# [WHAT YOU ARE ASKED TO DO]
Return the material exactly. Every line must stay as it is.

# [EXERCISE MATERIALS]
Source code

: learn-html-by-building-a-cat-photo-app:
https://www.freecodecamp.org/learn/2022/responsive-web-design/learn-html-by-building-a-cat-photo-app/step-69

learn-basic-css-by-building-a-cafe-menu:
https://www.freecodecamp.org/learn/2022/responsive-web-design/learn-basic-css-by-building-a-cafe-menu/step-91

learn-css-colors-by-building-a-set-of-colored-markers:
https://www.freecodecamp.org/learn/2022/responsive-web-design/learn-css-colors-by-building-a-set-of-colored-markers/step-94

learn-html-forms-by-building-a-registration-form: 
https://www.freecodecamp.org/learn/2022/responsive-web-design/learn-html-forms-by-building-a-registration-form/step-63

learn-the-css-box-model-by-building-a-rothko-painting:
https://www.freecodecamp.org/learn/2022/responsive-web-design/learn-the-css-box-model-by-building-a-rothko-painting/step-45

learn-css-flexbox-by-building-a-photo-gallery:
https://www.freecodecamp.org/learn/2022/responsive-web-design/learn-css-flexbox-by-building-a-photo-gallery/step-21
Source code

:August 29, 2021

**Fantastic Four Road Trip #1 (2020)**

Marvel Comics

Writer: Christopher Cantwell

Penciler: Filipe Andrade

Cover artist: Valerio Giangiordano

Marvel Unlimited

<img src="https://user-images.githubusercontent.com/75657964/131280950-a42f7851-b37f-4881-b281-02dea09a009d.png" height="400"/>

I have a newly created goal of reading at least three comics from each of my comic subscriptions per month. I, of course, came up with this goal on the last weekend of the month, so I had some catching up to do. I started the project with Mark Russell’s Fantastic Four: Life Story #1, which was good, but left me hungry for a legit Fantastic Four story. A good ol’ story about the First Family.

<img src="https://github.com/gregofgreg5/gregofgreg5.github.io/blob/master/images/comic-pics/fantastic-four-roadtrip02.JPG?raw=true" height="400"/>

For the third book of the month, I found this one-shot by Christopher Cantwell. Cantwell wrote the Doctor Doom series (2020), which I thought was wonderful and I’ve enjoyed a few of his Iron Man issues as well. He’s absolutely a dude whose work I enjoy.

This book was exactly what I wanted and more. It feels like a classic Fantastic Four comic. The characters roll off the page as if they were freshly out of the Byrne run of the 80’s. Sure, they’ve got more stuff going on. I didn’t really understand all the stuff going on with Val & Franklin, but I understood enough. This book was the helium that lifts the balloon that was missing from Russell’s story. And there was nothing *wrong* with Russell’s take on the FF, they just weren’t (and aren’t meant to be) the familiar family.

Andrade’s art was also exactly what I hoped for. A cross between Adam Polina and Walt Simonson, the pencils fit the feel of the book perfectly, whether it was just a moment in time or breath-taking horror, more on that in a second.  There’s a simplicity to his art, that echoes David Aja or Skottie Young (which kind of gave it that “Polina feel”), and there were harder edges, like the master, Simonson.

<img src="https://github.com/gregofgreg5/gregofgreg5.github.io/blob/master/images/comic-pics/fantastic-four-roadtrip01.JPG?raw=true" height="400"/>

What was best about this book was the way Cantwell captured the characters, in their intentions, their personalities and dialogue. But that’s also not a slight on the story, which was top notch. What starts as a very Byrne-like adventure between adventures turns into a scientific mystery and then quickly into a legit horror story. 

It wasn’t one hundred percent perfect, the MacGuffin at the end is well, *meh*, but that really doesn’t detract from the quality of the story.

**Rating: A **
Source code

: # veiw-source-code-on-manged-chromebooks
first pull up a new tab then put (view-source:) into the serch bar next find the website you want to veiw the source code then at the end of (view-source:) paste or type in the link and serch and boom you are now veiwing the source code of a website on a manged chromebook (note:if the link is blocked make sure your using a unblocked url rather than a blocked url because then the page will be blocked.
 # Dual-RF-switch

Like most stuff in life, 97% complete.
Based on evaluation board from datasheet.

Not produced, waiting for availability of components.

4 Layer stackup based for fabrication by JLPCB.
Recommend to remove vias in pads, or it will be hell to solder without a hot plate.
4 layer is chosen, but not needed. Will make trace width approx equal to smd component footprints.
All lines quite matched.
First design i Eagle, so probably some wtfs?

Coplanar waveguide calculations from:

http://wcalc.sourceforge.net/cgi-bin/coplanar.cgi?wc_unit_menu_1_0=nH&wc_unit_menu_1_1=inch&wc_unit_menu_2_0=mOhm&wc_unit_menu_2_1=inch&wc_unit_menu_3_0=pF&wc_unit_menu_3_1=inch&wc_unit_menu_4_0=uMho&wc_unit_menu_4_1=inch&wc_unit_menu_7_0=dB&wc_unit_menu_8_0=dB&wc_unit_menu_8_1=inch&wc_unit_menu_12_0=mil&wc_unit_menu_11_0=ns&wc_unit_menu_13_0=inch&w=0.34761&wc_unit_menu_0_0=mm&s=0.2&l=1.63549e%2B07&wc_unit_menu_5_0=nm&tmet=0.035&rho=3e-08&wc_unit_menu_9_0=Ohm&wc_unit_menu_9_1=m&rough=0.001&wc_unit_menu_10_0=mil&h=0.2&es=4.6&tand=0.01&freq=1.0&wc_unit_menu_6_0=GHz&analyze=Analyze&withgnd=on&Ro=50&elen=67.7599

# [ANSWER TO THE PROBLEM]
Source code

: learn-html-by-building-a-cat-photo-app:
https://www.freecodecamp.org/learn/2022/responsive-web-design/learn-html-by-building-a-cat-photo-app/step-69

learn-basic-css-by-building-a-cafe-menu:
https://www.freecodecamp.org/learn/2022/responsive-web-design/learn-basic-css-by-building-a-cafe-menu/step-91

learn-css-colors-by-building-a-set-of-colored-markers:
https://www.freecodecamp.org/learn/2022/responsive-web-design/learn-css-colors-by-building-a-set-of-colored-markers/step-94

learn-html-forms-by-building-a-registration-form: 
https://www.freecodecamp.org/learn/2022/responsive-web-design/learn-html-forms-by-building-a-registration-form/step-63

learn-the-css-box-model-by-building-a-rothko-painting:
https://www.freecodecamp.org/learn/2022/responsive-web-design/learn-the-css-box-model-by-building-a-rothko-painting/step-45

learn-css-flexbox-by-building-a-photo-gallery:
https://www.freecodecamp.org/learn/2022/responsive-web-design/learn-css-flexbox-by-building-a-photo-gallery/step-21
Source code

:August 29, 2021

**Fantastic Four Road Trip #1 (2020)**

Marvel Comics

Writer: Christopher Cantwell

Penciler: Filipe Andrade

Cover artist: Valerio Giangiordano

Marvel Unlimited

<img src="https://user-images.githubusercontent.com/75657964/131280950-a42f7851-b37f-4881-b281-02dea09a009d.png" height="400"/>

I have a newly created goal of reading at least three comics from each of my comic subscriptions per month. I, of course, came up with this goal on the last weekend of the month, so I had some catching up to do. I started the project with Mark Russell’s Fantastic Four: Life Story #1, which was good, but left me hungry for a legit Fantastic Four story. A good ol’ story about the First Family.

<img src="https://github.com/gregofgreg5/gregofgreg5.github.io/blob/master/images/comic-pics/fantastic-four-roadtrip02.JPG?raw=true" height="400"/>

For the third book of the month, I found this one-shot by Christopher Cantwell. Cantwell wrote the Doctor Doom series (2020), which I thought was wonderful and I’ve enjoyed a few of his Iron Man issues as well. He’s absolutely a dude whose work I enjoy.

This book was exactly what I wanted and more. It feels like a classic Fantastic Four comic. The characters roll off the page as if they were freshly out of the Byrne run of the 80’s. Sure, they’ve got more stuff going on. I didn’t really understand all the stuff going on with Val & Franklin, but I understood enough. This book was the helium that lifts the balloon that was missing from Russell’s story. And there was nothing *wrong* with Russell’s take on the FF, they just weren’t (and aren’t meant to be) the familiar family.

Andrade’s art was also exactly what I hoped for. A cross between Adam Polina and Walt Simonson, the pencils fit the feel of the book perfectly, whether it was just a moment in time or breath-taking horror, more on that in a second.  There’s a simplicity to his art, that echoes David Aja or Skottie Young (which kind of gave it that “Polina feel”), and there were harder edges, like the master, Simonson.

<img src="https://github.com/gregofgreg5/gregofgreg5.github.io/blob/master/images/comic-pics/fantastic-four-roadtrip01.JPG?raw=true" height="400"/>

What was best about this book was the way Cantwell captured the characters, in their intentions, their personalities and dialogue. But that’s also not a slight on the story, which was top notch. What starts as a very Byrne-like adventure between adventures turns into a scientific mystery and then quickly into a legit horror story. 

It wasn’t one hundred percent perfect, the MacGuffin at the end is well, *meh*, but that really doesn’t detract from the quality of the story.

**Rating: A **
Source code

: # veiw-source-code-on-manged-chromebooks
first pull up a new tab then put (view-source:) into the serch bar next find the website you want to veiw the source code then at the end of (view-source:) paste or type in the link and serch and boom you are now veiwing the source code of a website on a manged chromebook (note:if the link is blocked make sure your using a unblocked url rather than a blocked url because then the page will be blocked.
 # Dual-RF-switch

Like most stuff in life, 97% complete.
Based on evaluation board from datasheet.

Not produced, waiting for availability of components.

4 Layer stackup based for fabrication by JLPCB.
Recommend to remove vias in pads, or it will be hell to solder without a hot plate.
4 layer is chosen, but not needed. Will make trace width approx equal to smd component footprints.
All lines quite matched.
First design i Eagle, so probably some wtfs?

Coplanar waveguide calculations from:

http://wcalc.sourceforge.net/cgi-bin/coplanar.cgi?wc_unit_menu_1_0=nH&wc_unit_menu_1_1=inch&wc_unit_menu_2_0=mOhm&wc_unit_menu_2_1=inch&wc_unit_menu_3_0=pF&wc_unit_menu_3_1=inch&wc_unit_menu_4_0=uMho&wc_unit_menu_4_1=inch&wc_unit_menu_7_0=dB&wc_unit_menu_8_0=dB&wc_unit_menu_8_1=inch&wc_unit_menu_12_0=mil&wc_unit_menu_11_0=ns&wc_unit_menu_13_0=inch&w=0.34761&wc_unit_menu_0_0=mm&s=0.2&l=1.63549e%2B07&wc_unit_menu_5_0=nm&tmet=0.035&rho=3e-08&wc_unit_menu_9_0=Ohm&wc_unit_menu_9_1=m&rough=0.001&wc_unit_menu_10_0=mil&h=0.2&es=4.6&tand=0.01&freq=1.0&wc_unit_menu_6_0=GHz&analyze=Analyze&withgnd=on&Ro=50&elen=67.7599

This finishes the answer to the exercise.